● **EXERCISE DETAILS**
All pictures should be dropped, and only the lines from the top of the entries below through the line containing "be the strong" repeated exactly, both ends included.

Dataset items

###

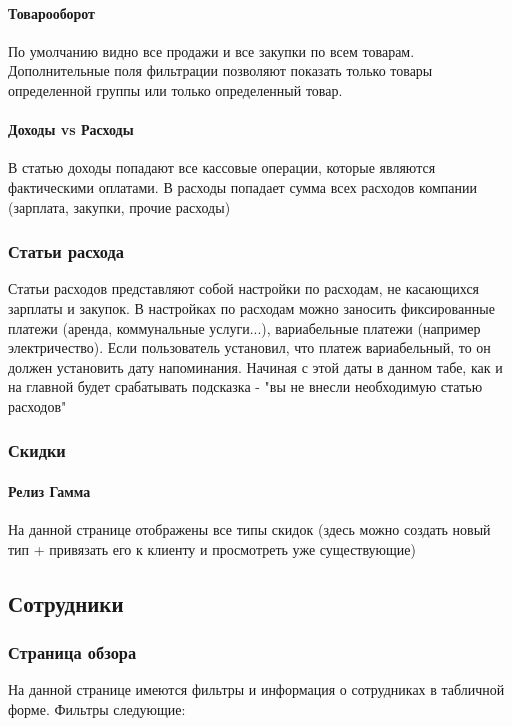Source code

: \documentclass[DIV=calc, paper=a4, fontsize=11pt]{scrartcl} %
\begin{document}
\paragraph{Товарооборот}
По умолчанию видно все продажи и все закупки по всем товарам. Дополнительные поля фильтрации позволяют показать только товары определенной группы или только определенный товар.

\paragraph{Доходы vs Расходы}
В статью доходы попадают все кассовые операции, которые являются фактическими оплатами. В расходы попадает сумма всех расходов компании (зарплата, закупки, прочие расходы)

\subsubsection{Статьи расхода}
Статьи расходов представляют собой настройки по расходам, не касающихся зарплаты и закупок. В настройках по расходам можно заносить фиксированные платежи (аренда, коммунальные услуги...), вариабельные платежи (например электричество). Если пользователь установил, что платеж вариабельный, то он должен установить дату напоминания. Начиная с этой даты в данном табе, как и на главной будет срабатывать подсказка - "вы не внесли необходимую статью расходов"

\subsubsection{Скидки}

\paragraph{Релиз Гамма}
На данной странице отображены все типы скидок (здесь можно создать новый тип + привязать его к клиенту и просмотреть уже существующие)



\subsection{Сотрудники}

\subsubsection{Страница обзора}

На данной странице имеются фильтры и информация о сотрудниках в табличной форме. Фильтры следующие:
\end{document}
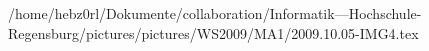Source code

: /home/hebz0rl/Dokumente/collaboration/Informatik---Hochschule-Regensburg/pictures/pictures/WS2009/MA1/2009.10.05-IMG4.tex
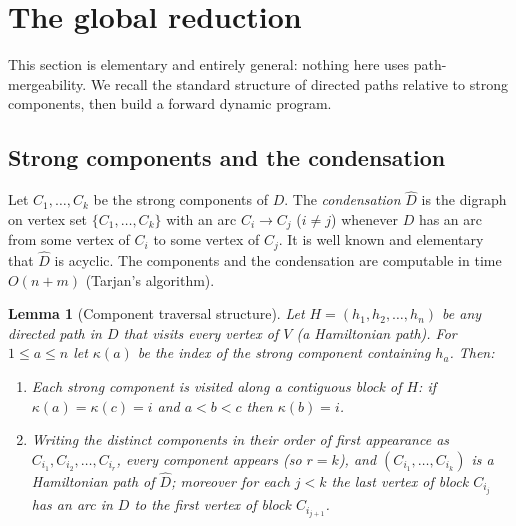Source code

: \documentclass[12pt]{article}
\newtheorem{lemma}{Lemma}
\theoremstyle{definition}
\newcommand{\Vv}{V}
\begin{document}
\section{The global reduction}\label{sec:global}

This section is elementary and entirely general: nothing here uses
path-mergeability. We recall the standard structure of directed paths relative to
strong components, then build a forward dynamic program.

\subsection{Strong components and the condensation}

Let $C_{1},\dots,C_{k}$ be the strong components of $D$. The \emph{condensation}
$\widehat D$ is the digraph on vertex set $\{C_{1},\dots,C_{k}\}$ with an arc
$C_{i}\to C_{j}$ ($i\neq j$) whenever $D$ has an arc from some vertex of $C_{i}$ to
some vertex of $C_{j}$. It is well known and elementary that $\widehat D$ is
acyclic. The components and the condensation are computable in time $O(n+m)$
(Tarjan's algorithm).

\begin{lemma}[Component traversal structure]\label{lem:traversal}
Let $H=(h_{1},h_{2},\dots,h_{n})$ be any directed path in $D$ that visits every
vertex of $\Vv$ (a Hamiltonian path). For $1\le a\le n$ let $\kappa(a)$ be the
index of the strong component containing $h_{a}$. Then:
\begin{enumerate}
\item Each strong component is visited along a contiguous block of $H$: if
$\kappa(a)=\kappa(c)=i$ and $a<b<c$ then $\kappa(b)=i$.
\item Writing the distinct components in their order of first appearance as
$C_{i_{1}},C_{i_{2}},\dots,C_{i_{r}}$, every component appears (so $r=k$), and
$(C_{i_{1}},\dots,C_{i_{k}})$ is a Hamiltonian path of $\widehat D$; moreover for
each $j<k$ the last vertex of block $C_{i_{j}}$ has an arc in $D$ to the first
vertex of block $C_{i_{j+1}}$.
\end{enumerate}
\end{lemma}
\end{document}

###

● **SOLUTION**
Source code

: \documentclass[DIV=calc, paper=a4, fontsize=11pt]{scrartcl} %
\begin{document}
\paragraph{Товарооборот}
По умолчанию видно все продажи и все закупки по всем товарам. Дополнительные поля фильтрации позволяют показать только товары определенной группы или только определенный товар.

\paragraph{Доходы vs Расходы}
В статью доходы попадают все кассовые операции, которые являются фактическими оплатами. В расходы попадает сумма всех расходов компании (зарплата, закупки, прочие расходы)

\subsubsection{Статьи расхода}
Статьи расходов представляют собой настройки по расходам, не касающихся зарплаты и закупок. В настройках по расходам можно заносить фиксированные платежи (аренда, коммунальные услуги...), вариабельные платежи (например электричество). Если пользователь установил, что платеж вариабельный, то он должен установить дату напоминания. Начиная с этой даты в данном табе, как и на главной будет срабатывать подсказка - "вы не внесли необходимую статью расходов"

\subsubsection{Скидки}

\paragraph{Релиз Гамма}
На данной странице отображены все типы скидок (здесь можно создать новый тип + привязать его к клиенту и просмотреть уже существующие)



\subsection{Сотрудники}

\subsubsection{Страница обзора}

На данной странице имеются фильтры и информация о сотрудниках в табличной форме. Фильтры следующие:
\end{document}
Source code

: /home/hebz0rl/Dokumente/collaboration/Informatik---Hochschule-Regensburg/pictures/pictures/WS2009/MA1/2009.10.05-IMG4.tex
Source code

: \documentclass[12pt]{article}
\newtheorem{lemma}{Lemma}
\theoremstyle{definition}
\newcommand{\Vv}{V}
\begin{document}
\section{The global reduction}\label{sec:global}

This section is elementary and entirely general: nothing here uses
path-mergeability. We recall the standard structure of directed paths relative to
strong components, then build a forward dynamic program.

\subsection{Strong components and the condensation}

Let $C_{1},\dots,C_{k}$ be the strong components of $D$. The \emph{condensation}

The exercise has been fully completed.